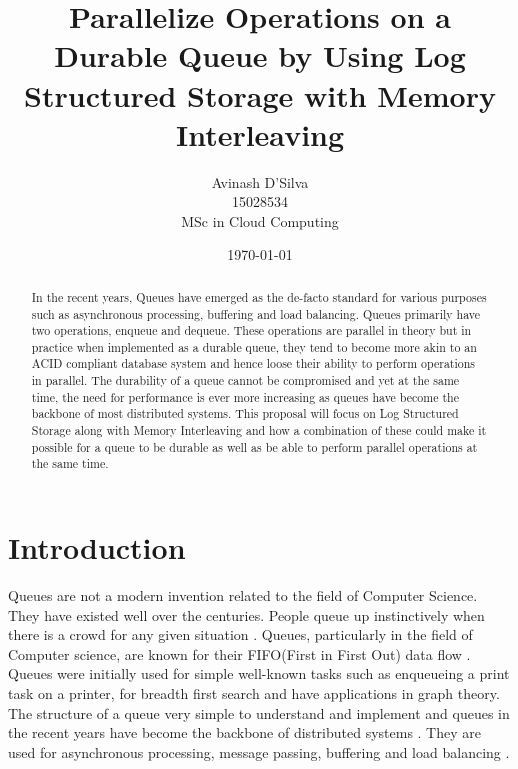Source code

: \documentclass[12pt,a4paper]{article}
\begin{document}
\title{Parallelize Operations on a Durable Queue by Using Log Structured Storage with Memory Interleaving}%
\author{Avinash D'Silva \\ 15028534 \\ MSc in Cloud Computing}%
\date{\today}
\maketitle

\begin{abstract}
 In the recent years, Queues have emerged as the de-facto standard for various purposes such as asynchronous processing, buffering and load balancing. Queues primarily have two operations, enqueue and dequeue. These operations are parallel in theory but in practice when implemented as a durable queue, they tend to become more akin to an ACID compliant database system and hence loose their ability to perform operations in parallel. The durability of a queue cannot be compromised and yet at the same time, the need for performance is ever more increasing as queues have become the backbone of most distributed systems. This proposal will focus on Log Structured Storage along with Memory Interleaving and how a combination of these could make it possible for a queue to be durable as well as be able to perform parallel operations at the same time.
\end{abstract}

\tableofcontents

\section{Introduction}

Queues are not a modern invention related to the field of Computer Science. They have existed well over the centuries. People queue up instinctively when there is a crowd for any given situation \citep{spieser2008stabilizing}. Queues, particularly in the field of Computer science, are known for their FIFO(First in First Out) data flow \citep{maclaren1969art}. Queues were initially used for simple well-known tasks such as enqueueing a print task on a printer, for breadth first search and have applications in graph theory. \\

 The structure of a queue very simple to understand and implement and queues in the recent years have become the backbone of distributed systems \citep{lamport1978time}. They are used for asynchronous processing, message passing, buffering and load balancing \citep{lu2011join}. 
\end{document}
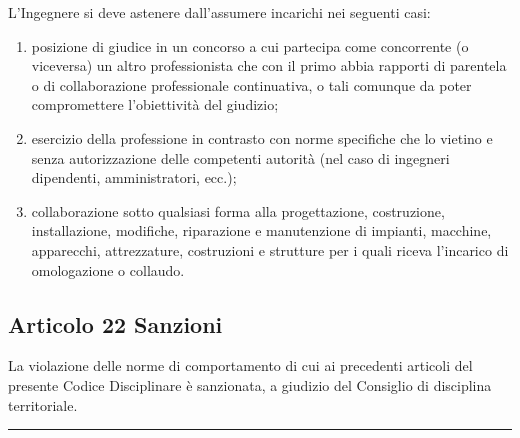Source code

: \documentclass[letterpaper,10pt,italian]{sphinxmanual}
\begin{document}
\begin{description}
\sphinxAtStartPar
L’Ingegnere si deve astenere dall’assumere incarichi nei seguenti casi:
\begin{enumerate}
%
\item {} 
\sphinxAtStartPar
posizione di giudice in un concorso a cui partecipa come concorrente (o viceversa) un altro professionista che con il primo abbia rapporti di parentela o di collaborazione professionale continuativa, o tali comunque da poter compromettere l’obiettività del giudizio;

\item {} 
\sphinxAtStartPar
esercizio della professione in contrasto con norme specifiche che lo vietino e senza autorizzazione delle competenti autorità (nel caso di ingegneri dipendenti, amministratori, ecc.);

\item {} 
\sphinxAtStartPar
collaborazione sotto qualsiasi forma alla progettazione, costruzione, installazione, modifiche, riparazione e manutenzione di impianti, macchine, apparecchi, attrezzature, costruzioni e strutture per i quali riceva l’incarico di omologazione o collaudo.

\end{enumerate}

\end{description}


\subsection{Articolo 22 \sphinxhyphen{} Sanzioni}
\label{\detokenize{capitoli/codice/codice_deontologico:articolo-22-sanzioni}}\begin{description}
\sphinxAtStartPar
La violazione delle norme di comportamento di cui ai precedenti articoli del presente Codice Disciplinare è sanzionata, a giudizio del Consiglio di disciplina territoriale.

\end{description}


\bigskip\hrule\bigskip



\section{}
\label{\detokenize{capitoli/codice/codice_deontologico:capo-vii-disposizioni-finali}}
\end{document}
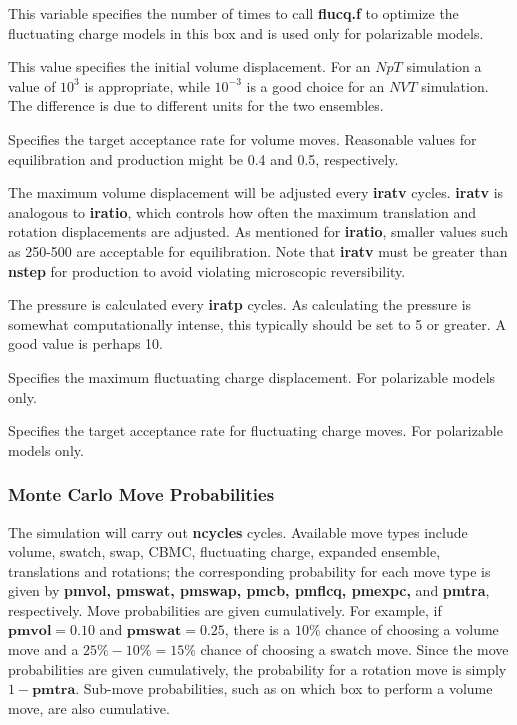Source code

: \documentclass[12pt,letterpaper]{article}
\begin{document}



 This variable specifies the number of times to call {\textbf
{flucq.f}} to optimize the fluctuating charge models in this box and is used only for
polarizable models.

 This value specifies the initial volume displacement. 
For an $NpT$ simulation a value of $10^3$ is appropriate, while $10^{-3}$ is a good choice
for an $NVT$ simulation.
The difference is due to different units for the two ensembles.


 Specifies the target acceptance rate for volume
moves.  Reasonable values for equilibration and production might be 0.4 and 0.5, 
respectively.

 The maximum volume displacement will be adjusted every 
{\textbf{iratv}} cycles.  {\textbf{iratv}} is analogous to {\textbf {iratio}}, which controls how often
the maximum translation and rotation displacements are adjusted.
As mentioned for {\textbf{iratio}}, smaller values such as 250-500 are acceptable for
equilibration. 
Note that {\textbf{iratv}} must be greater than {\textbf{nstep}} for production to avoid
violating microscopic reversibility.

 The pressure is calculated every {\textbf{iratp}} cycles.
As calculating the pressure is somewhat computationally
intense, this typically should be set to 5 or greater.  A good value is perhaps 10.

 Specifies the maximum fluctuating charge displacement.  
For polarizable models only.

 Specifies the target acceptance rate for fluctuating charge moves.  
For polarizable models only.

\subsubsection{Monte Carlo Move Probabilities}
The simulation will carry out {\textbf {ncycles}} cycles.  Available move types include
volume, swatch, swap, CBMC, fluctuating charge, expanded ensemble, translations and rotations;
the corresponding probability for each move type is given by 
{\textbf{pmvol, pmswat, pmswap, pmcb, pmflcq, pmexpc,}} and {\textbf {pmtra}}, respectively.
Move probabilities are given cumulatively.  For example, if ${\textbf{pmvol}} = 0.10$ and
${\textbf{pmswat}} = 0.25$, there is a $10\%$ chance of choosing a volume move and a $25\%-10\% = 15\%$ 
chance of choosing a swatch move.
Since the move probabilities are given cumulatively, the probability for a rotation move is simply $1 - {\textbf{pmtra}}$.
Sub-move probabilities, such as on which box to perform a volume move, are also cumulative.
\end{document}
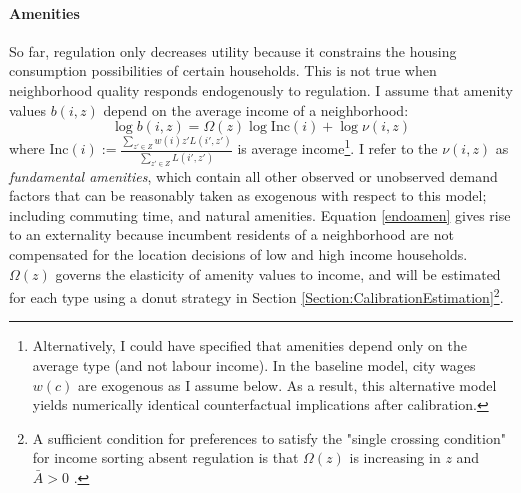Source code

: \documentclass[12pt]{article}
\begin{document}
	\paragraph*{Amenities} So far, regulation only decreases utility because it constrains the housing consumption possibilities of certain households. This is not true when neighborhood quality responds endogenously to regulation. I assume that amenity values $b(i, z)$ depend on the average income of a neighborhood:
	\begin{equation}\label{endoamen}
		\log b(i, z) = \Omega(z)\log\text{Inc}(i) + \log \nu(i, z)
	\end{equation}
	 where $\text{Inc}(i) := \frac{\sum_{z' \in Z}w(i)z'L(i', z')}{\sum_{z' \in Z}L(i', z')}$ is average income\footnote{Alternatively, I could have specified that amenities depend only on the average type (and not labour income). In the baseline model, city wages $w(c)$ are exogenous as I assume below. As a result, this alternative model yields numerically identical counterfactual implications after calibration.}. I refer to the $\nu(i, z)$ as \textit{fundamental amenities}, which contain all other observed or unobserved demand factors that can be reasonably taken as exogenous with respect to this model; including commuting time, and natural amenities. Equation \eqref{endoamen} gives rise to an externality because incumbent residents of a neighborhood are not compensated for the location decisions of low and high income households. $\Omega(z)$ governs the elasticity of amenity values to income, and will be estimated for each type using a donut strategy in Section \ref{Section:CalibrationEstimation}\footnote{A sufficient condition for preferences to satisfy the "single crossing condition" for income sorting absent regulation is that $\Omega(z)$ is increasing in $z$ and $\bar{A} > 0$ \citep{ineffTiebout}.}. 
\end{document}
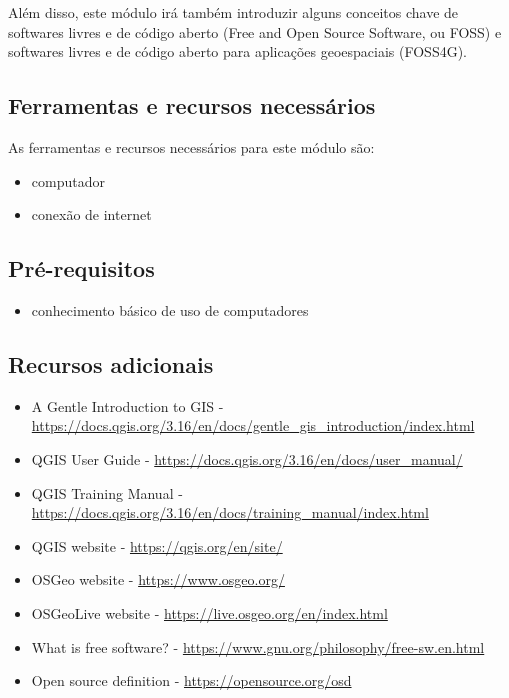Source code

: \documentclass[
]{book}
\providecommand{\tightlist}{%
  \setlength{\itemsep}{0pt}\setlength{\parskip}{0pt}}
\begin{document}
Além disso, este módulo irá também introduzir alguns conceitos chave de softwares livres e de código aberto (Free and Open Source Software, ou FOSS) e softwares livres e de código aberto para aplicações geoespaciais (FOSS4G).

\hypertarget{ferramentas-e-recursos-necessuxe1rios}{%
\subsection{Ferramentas e recursos necessários}\label{ferramentas-e-recursos-necessuxe1rios}}

As ferramentas e recursos necessários para este módulo são:

\begin{itemize}
\tightlist
\item
  computador
\item
  conexão de internet
\end{itemize}

\hypertarget{pruxe9-requisitos}{%
\subsection{Pré-requisitos}\label{pruxe9-requisitos}}

\begin{itemize}
\tightlist
\item
  conhecimento básico de uso de computadores
\end{itemize}

\hypertarget{recursos-adicionais}{%
\subsection{Recursos adicionais}\label{recursos-adicionais}}

\begin{itemize}
\tightlist
\item
  A Gentle Introduction to GIS - \url{https://docs.qgis.org/3.16/en/docs/gentle_gis_introduction/index.html}
\item
  QGIS User Guide - \url{https://docs.qgis.org/3.16/en/docs/user_manual/}
\item
  QGIS Training Manual - \url{https://docs.qgis.org/3.16/en/docs/training_manual/index.html}
\item
  QGIS website - \url{https://qgis.org/en/site/}
\item
  OSGeo website - \url{https://www.osgeo.org/}
\item
  OSGeoLive website - \url{https://live.osgeo.org/en/index.html}
\item
  What is free software? - \url{https://www.gnu.org/philosophy/free-sw.en.html}
\item
  Open source definition - \url{https://opensource.org/osd}
\end{itemize}
\end{document}
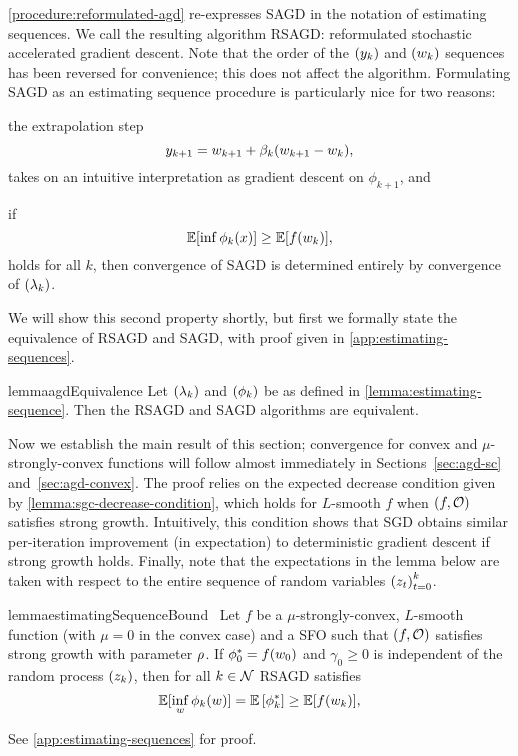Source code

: \autoref{procedure:reformulated-agd} re-expresses \ac{SAGD} in the notation of estimating sequences.
We call the resulting algorithm \acs{RSAGD}: reformulated stochastic accelerated gradient descent.
Note that the order of the \( \seq{\yk} \) and \( \seq{\wk} \) sequences has been reversed for convenience; this does not affect the algorithm.
Formulating \ac{SAGD} as an estimating sequence procedure is particularly nice for two reasons:
\begin{inparaenum}[(1)]
\item the extrapolation step \[ \ykk = \wkk + \beta_k (\wkk - \wk), \] takes on an intuitive interpretation as gradient descent on \( \phi_{k+1} \), and 
\item if \[  \E [\inf \phi_k(x)] \geq \E [f(\wk)], \] holds for all \( k \), then convergence of \ac{SAGD} is determined entirely by convergence of \( \seq{\lambda_k} \).
\end{inparaenum}
We will show this second property shortly, but first we formally state the equivalence of \ac{RSAGD} and \ac{SAGD}, with proof given in \autoref{app:estimating-sequences}.

\begin{restatable}{lemma}{agdEquivalence}\label{lemma:agdEquivalence}
    Let \( \seq{\lambda_k} \) and \( \seq{\phi_k} \) be as defined in \autoref{lemma:estimating-sequence}.
    Then the \ac{RSAGD} and \ac{SAGD} algorithms are equivalent.
\end{restatable}

Now we establish the main result of this section; convergence for convex and \( \mu \)-strongly-convex functions will follow almost immediately in Sections~\ref{sec:agd-sc} and~\ref{sec:agd-convex}.
The proof relies on the expected decrease condition given by \autoref{lemma:sgc-decrease-condition}, which holds for \( L \)-smooth \( f \) when \( \rbr{f, \oracle{}} \) satisfies strong growth.
Intuitively, this condition shows that \ac{SGD} obtains similar per-iteration improvement (in expectation) to deterministic gradient descent if strong growth holds. 
Finally, note that the expectations in the lemma below are taken with respect to the entire sequence of random variables \( \seq{\z_t}_{t=0}^k \).

\begin{restatable}{lemma}{estimatingSequenceBound}~\label{lemma:estimating-sequence-bound}
    Let \( f \) be a \( \mu \)-strongly-convex, \( L \)-smooth function (with \( \mu = 0 \) in the convex case) and \oracle{} a \ac{SFO} such that \( \rbr{f, \oracle{}} \) satisfies strong growth with parameter \( \sgc \).
    If \( \phi_0^* = f(\w_0) \) and \( \gamma_0 \geq 0 \) is independent of the random process \( \seq{\zk} \), then for all \( k \in \calN \) \ac{RSAGD} satisfies 
    \[ \E [\inf_{w} \phi_k(\w)] = \E \sbr{\phi_k^*} \geq \E [f(\wk)], \]
\end{restatable}
\noindent See \autoref{app:estimating-sequences} for proof.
++++
■ **Problem details**: If a line in the records above includes the string "Structured", copy it.

■ **Task response**:
\title{Parallelize Operations on a Durable Queue by Using Log Structured Storage with Memory Interleaving}%
 In the recent years, Queues have emerged as the de-facto standard for various purposes such as asynchronous processing, buffering and load balancing. Queues primarily have two operations, enqueue and dequeue. These operations are parallel in theory but in practice when implemented as a durable queue, they tend to become more akin to an ACID compliant database system and hence loose their ability to perform operations in parallel. The durability of a queue cannot be compromised and yet at the same time, the need for performance is ever more increasing as queues have become the backbone of most distributed systems. This proposal will focus on Log Structured Storage along with Memory Interleaving and how a combination of these could make it possible for a queue to be durable as well as be able to perform parallel operations at the same time.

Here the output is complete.